[Stored data entries]

┌────────

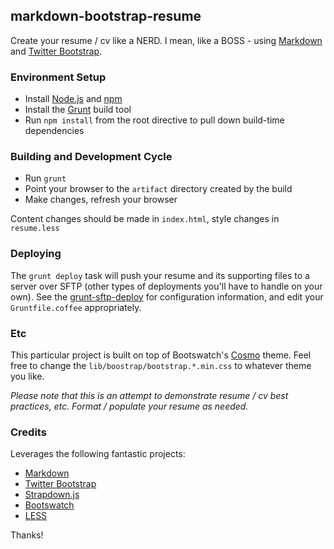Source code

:markdown-bootstrap-resume
-------------------------

Create your resume / cv like a NERD. I mean, like a BOSS - using [Markdown](http://daringfireball.net/projects/markdown/) and [Twitter Bootstrap](http://twitter.github.io/bootstrap/index.html).

### Environment Setup

* Install [Node.js](http://nodejs.org/) and [npm](https://npmjs.org/)
* Install the [Grunt](http://gruntjs.com/) build tool
* Run `npm install` from the root directive to pull down build-time dependencies

### Building and Development Cycle

* Run `grunt`
* Point your browser to the `artifact` directory created by the build
* Make changes, refresh your browser

Content changes should be made in `index.html`, style changes in `resume.less`

### Deploying

The `grunt deploy` task will push your resume and its supporting files to a server over SFTP (other types of deployments you'll have to handle on your own).  See the [grunt-sftp-deploy](https://github.com/thrashr888/grunt-sftp-deploy) for configuration information, and edit your `Gruntfile.coffee` appropriately.

### Etc

This particular project is built on top of Bootswatch's [Cosmo](http://bootswatch.com/cosmo/) theme.  Feel free to change the `lib/boostrap/bootstrap.*.min.css` to whatever theme you like.

*Please note that this is an attempt to demonstrate resume / cv best practices, etc. Format / populate your resume as needed.*

### Credits

Leverages the following fantastic projects:

* [Markdown](http://daringfireball.net/projects/markdown/)
* [Twitter Bootstrap](http://twitter.github.io/bootstrap/index.html)
* [Strapdown.js](http://strapdownjs.com/)
* [Bootswatch](http://bootswatch.com/)
* [LESS](http://lesscss.org/)

Thanks!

└────────

Exercise
The answer must be an exact copy of the entries, with the pictures omitted.

Response to this exercise
Source code

:markdown-bootstrap-resume
-------------------------

Create your resume / cv like a NERD. I mean, like a BOSS - using [Markdown](http://daringfireball.net/projects/markdown/) and [Twitter Bootstrap](http://twitter.github.io/bootstrap/index.html).

### Environment Setup

* Install [Node.js](http://nodejs.org/) and [npm](https://npmjs.org/)
* Install the [Grunt](http://gruntjs.com/) build tool
* Run `npm install` from the root directive to pull down build-time dependencies

### Building and Development Cycle

* Run `grunt`
* Point your browser to the `artifact` directory created by the build
* Make changes, refresh your browser

Content changes should be made in `index.html`, style changes in `resume.less`

### Deploying

The `grunt deploy` task will push your resume and its supporting files to a server over SFTP (other types of deployments you'll have to handle on your own).  See the [grunt-sftp-deploy](https://github.com/thrashr888/grunt-sftp-deploy) for configuration information, and edit your `Gruntfile.coffee` appropriately.

### Etc

This particular project is built on top of Bootswatch's [Cosmo](http://bootswatch.com/cosmo/) theme.  Feel free to change the `lib/boostrap/bootstrap.*.min.css` to whatever theme you like.

*Please note that this is an attempt to demonstrate resume / cv best practices, etc. Format / populate your resume as needed.*

### Credits

Leverages the following fantastic projects:

* [Markdown](http://daringfireball.net/projects/markdown/)
* [Twitter Bootstrap](http://twitter.github.io/bootstrap/index.html)
* [Strapdown.js](http://strapdownjs.com/)
* [Bootswatch](http://bootswatch.com/)
* [LESS](http://lesscss.org/)

Thanks!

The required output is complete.